There are two methods for showing you what matters to you on a computer screen – an alert to come up in the middle of your screen that you have to click away, or a signal made in some area of the screen (usually dedicated to this kind of content). The iPad and Kindle Fire HD have similarities here, but both show signs of needing considerable improvements – at least for my type of use. This is Part 2 of my look between them (Part 1 was posted some weeks ago), where I look a bit closer at how I get around the devices, and how I get to the point of getting to do stuff.

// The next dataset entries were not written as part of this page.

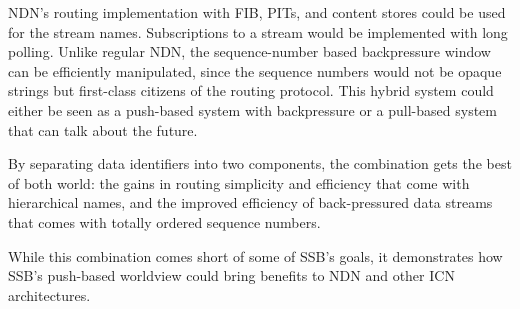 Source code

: \documentclass[9pt,sigconf]{acmart}
\begin{document}
NDN's routing implementation with FIB, PITs, and content stores could be used for the stream names. Subscriptions to a stream would be implemented with long polling. Unlike regular NDN, the sequence-number based backpressure window can be efficiently manipulated, since the sequence numbers would not be opaque strings but first-class citizens of the routing protocol. This hybrid system could either be seen as a push-based system with backpressure or a pull-based system that can talk about the future.

By separating data identifiers into two components, the combination gets the best of both world: the gains in routing simplicity and efficiency that come with hierarchical names, and the improved efficiency of back-pressured data streams that comes with totally ordered sequence numbers.

While this combination comes short of some of SSB's goals, it demonstrates how SSB's push-based worldview could bring benefits to NDN and other ICN architectures.

%
%
\end{document}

The KF-HD has a small screen with nearly the same size bezel as the iPad. One of the things that I expected, since it is a newer device, was for it to have the gestures within the UI to match the main screen scrolling that I was seeing. Unfortunately, this is a case where getting around the KF-HD is just a lot more difficult than it needs to be. It doesn’t matter if you are holding it landscape or portrait, the KF-HD has this annoying thing where you need to tap a very small tab at the bottom or right of the screen to bring up a menu (Home, Back, Menu, Search, and Favorites are the buttons usually, sometimes one more, depending on app). Part of this is because there is no kind of home button, as there is with the iPad. But, Amazon should have really taken the same approach that RIM BlackBerry with the Playbook and just enable navigational gestures throughout the entire system.

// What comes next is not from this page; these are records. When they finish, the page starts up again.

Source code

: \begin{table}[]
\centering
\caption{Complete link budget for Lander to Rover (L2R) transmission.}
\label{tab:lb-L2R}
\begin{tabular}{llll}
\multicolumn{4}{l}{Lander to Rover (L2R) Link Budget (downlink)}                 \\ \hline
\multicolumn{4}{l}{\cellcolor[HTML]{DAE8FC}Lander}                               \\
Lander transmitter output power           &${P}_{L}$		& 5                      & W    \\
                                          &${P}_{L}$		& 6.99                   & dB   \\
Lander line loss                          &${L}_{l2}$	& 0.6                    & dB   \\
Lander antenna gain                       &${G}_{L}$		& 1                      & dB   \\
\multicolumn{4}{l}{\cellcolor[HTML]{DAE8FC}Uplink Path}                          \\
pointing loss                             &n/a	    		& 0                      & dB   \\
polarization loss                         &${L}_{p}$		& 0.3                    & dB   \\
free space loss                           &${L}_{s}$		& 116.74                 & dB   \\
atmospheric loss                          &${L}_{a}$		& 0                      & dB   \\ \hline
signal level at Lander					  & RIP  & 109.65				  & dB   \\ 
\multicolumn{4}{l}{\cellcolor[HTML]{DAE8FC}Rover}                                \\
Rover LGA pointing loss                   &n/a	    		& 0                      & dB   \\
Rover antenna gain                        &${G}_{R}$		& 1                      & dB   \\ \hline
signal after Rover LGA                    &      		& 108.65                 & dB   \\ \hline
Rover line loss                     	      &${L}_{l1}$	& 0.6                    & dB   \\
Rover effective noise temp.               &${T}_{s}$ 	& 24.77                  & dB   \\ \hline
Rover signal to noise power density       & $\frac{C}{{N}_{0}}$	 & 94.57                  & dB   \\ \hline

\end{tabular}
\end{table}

This idea of missed opportunities to smooth UI interactions is also present when you go from the application launcher to the rest of the system. As I talked about earlier, the home screen for the KF-HD shows you a menu at the top for the basic items (very much designed liked the Amazon website). And then below that you are given a most-recently-used listing of applications, books, music, and videos that you’ve watched. Everything is on one list (good), sometimes thing show up on that list that you’ve not opened (not good). And by default, all of your books end up showing up on the listing at the end of it (weirdly bad). Shame that there is no way to gesture into and out of this listing, because you are then left with putting your most used apps on the Favorites listing – in a sense, replacing the MRU feature that you get on the iPad when you double-tap the home key/gesture up from the bottom of the screen.
Thankfully, Amazon uses quite well the notification area (as do most Android participants). Getting notifications for just about anything from any application is great in the drawer, and much cleaner than Apple’s try for similar. What I like even better is how apps that run in the background (music and Skype for example), will show in an segregated area in the notification area to be somewhat independently controlled. I’m doing a lot more with music on the KF-HD since many of my purchases have come from Amazon, and this has been pretty neat (I never used iTunes for anything other than those unwilling times to sync before over-the-air updates came along for iOS).
At this point, I’m getting along with just using the KF-HD as I did the iPad. Its just not the same though. I can read and share items just fine. Its another thing to get into the creation aspects. Part of that comes in the apps – I’m still trying to figure out a decent HTML editor that works with Dropbox, and Skitch is the only drawing app I’ve put on here. And part of that is the hardware – the screen is great to read, but nearly horrible to sketch on with or w/o a stylus (yea, I’ve now got one), and for all the fun of having micro-USB and micro-HDMI connections, the former when connected into my phone doesn’t show the Kindle as a mass storage device, making me have to use Bluetooth, Dropbox, or my N8 in web server mode needed to pass files between them. I think this will get better, but its in part the Kindle. Its really almost like trying to push it beyond its Amazon catalogue leanings is something Amazon has worked against, despite the KF-HD being just about pretty here.
I have put the KF-HD next to an iPad Mini and have to say at this point, I made the smarter call. Even with my qualms about gestures and apps. I got a better value, and overall for my usages, a better deal. I’m tempted to look at the 7in Samsung Galaxy Tab 2, because I would be getting a similar Android experience, with the addition of micro-SD and SIM card support. And I think that will stay on the listing, because Samsung seems to do things on the tablet side that really speaks more to the Microsoft Courier kind of thinking I have with this type of device.
I think I’ve got one more in me to talk about the differences between the Kindle FIre HD and the iPad. I’m not sure about the KF-HD just yet. Its ok, but not perfect. I wonder if there’s something in the way of an upcoming update that looks at things like hanging apps, gestures, screen responsiveness, etc. and pushing things forward a bit. Not so much to be a better tablet, but to make better on the idea that Amazon has more to gain by me being on the device and enjoying the experiences of putting both my tasks and my time through their facilities.